| Your assignment |
Each line from the one containing "请记录运行此命令时返回的业务网络版本号。在下一步中将需要此项。" through the end of the records below must be repeated exactly, and no other line.

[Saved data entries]
◆ ◆ ◆ ◆ ◆ ◆ ◆
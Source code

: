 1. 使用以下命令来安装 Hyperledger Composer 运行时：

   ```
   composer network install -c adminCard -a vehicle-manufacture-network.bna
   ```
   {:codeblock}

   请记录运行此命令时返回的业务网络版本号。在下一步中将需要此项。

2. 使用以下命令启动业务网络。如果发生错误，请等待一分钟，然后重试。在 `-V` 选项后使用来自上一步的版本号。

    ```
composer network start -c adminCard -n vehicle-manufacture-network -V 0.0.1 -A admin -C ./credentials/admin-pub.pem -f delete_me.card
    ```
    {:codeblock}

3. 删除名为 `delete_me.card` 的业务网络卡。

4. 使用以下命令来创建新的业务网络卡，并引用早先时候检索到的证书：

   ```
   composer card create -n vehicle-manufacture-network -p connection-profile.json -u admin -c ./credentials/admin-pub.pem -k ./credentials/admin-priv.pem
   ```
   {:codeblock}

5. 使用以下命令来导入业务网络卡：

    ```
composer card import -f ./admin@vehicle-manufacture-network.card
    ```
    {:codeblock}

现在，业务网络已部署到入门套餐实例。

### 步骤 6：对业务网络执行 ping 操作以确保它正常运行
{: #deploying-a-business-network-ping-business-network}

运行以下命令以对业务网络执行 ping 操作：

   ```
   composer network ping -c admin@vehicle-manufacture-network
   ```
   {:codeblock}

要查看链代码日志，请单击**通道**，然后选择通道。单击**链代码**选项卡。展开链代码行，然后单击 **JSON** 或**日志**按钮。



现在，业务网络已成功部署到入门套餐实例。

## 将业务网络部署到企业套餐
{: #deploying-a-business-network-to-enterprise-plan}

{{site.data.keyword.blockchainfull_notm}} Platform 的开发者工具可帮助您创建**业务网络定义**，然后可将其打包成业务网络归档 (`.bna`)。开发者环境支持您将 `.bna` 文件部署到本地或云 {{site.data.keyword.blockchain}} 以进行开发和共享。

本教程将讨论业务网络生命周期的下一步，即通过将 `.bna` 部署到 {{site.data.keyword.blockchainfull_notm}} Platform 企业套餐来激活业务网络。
◆ ◆ ◆ ◆ ◆ ◆ ◆
| Solution |
   请记录运行此命令时返回的业务网络版本号。在下一步中将需要此项。

2. 使用以下命令启动业务网络。如果发生错误，请等待一分钟，然后重试。在 `-V` 选项后使用来自上一步的版本号。

    ```
composer network start -c adminCard -n vehicle-manufacture-network -V 0.0.1 -A admin -C ./credentials/admin-pub.pem -f delete_me.card
    ```
    {:codeblock}

3. 删除名为 `delete_me.card` 的业务网络卡。

4. 使用以下命令来创建新的业务网络卡，并引用早先时候检索到的证书：

   ```
   composer card create -n vehicle-manufacture-network -p connection-profile.json -u admin -c ./credentials/admin-pub.pem -k ./credentials/admin-priv.pem
   ```
   {:codeblock}

5. 使用以下命令来导入业务网络卡：

    ```
composer card import -f ./admin@vehicle-manufacture-network.card
    ```
    {:codeblock}

现在，业务网络已部署到入门套餐实例。

### 步骤 6：对业务网络执行 ping 操作以确保它正常运行
{: #deploying-a-business-network-ping-business-network}

运行以下命令以对业务网络执行 ping 操作：

   ```
   composer network ping -c admin@vehicle-manufacture-network
   ```
   {:codeblock}

要查看链代码日志，请单击**通道**，然后选择通道。单击**链代码**选项卡。展开链代码行，然后单击 **JSON** 或**日志**按钮。



现在，业务网络已成功部署到入门套餐实例。

## 将业务网络部署到企业套餐
{: #deploying-a-business-network-to-enterprise-plan}

{{site.data.keyword.blockchainfull_notm}} Platform 的开发者工具可帮助您创建**业务网络定义**，然后可将其打包成业务网络归档 (`.bna`)。开发者环境支持您将 `.bna` 文件部署到本地或云 {{site.data.keyword.blockchain}} 以进行开发和共享。

本教程将讨论业务网络生命周期的下一步，即通过将 `.bna` 部署到 {{site.data.keyword.blockchainfull_notm}} Platform 企业套餐来激活业务网络。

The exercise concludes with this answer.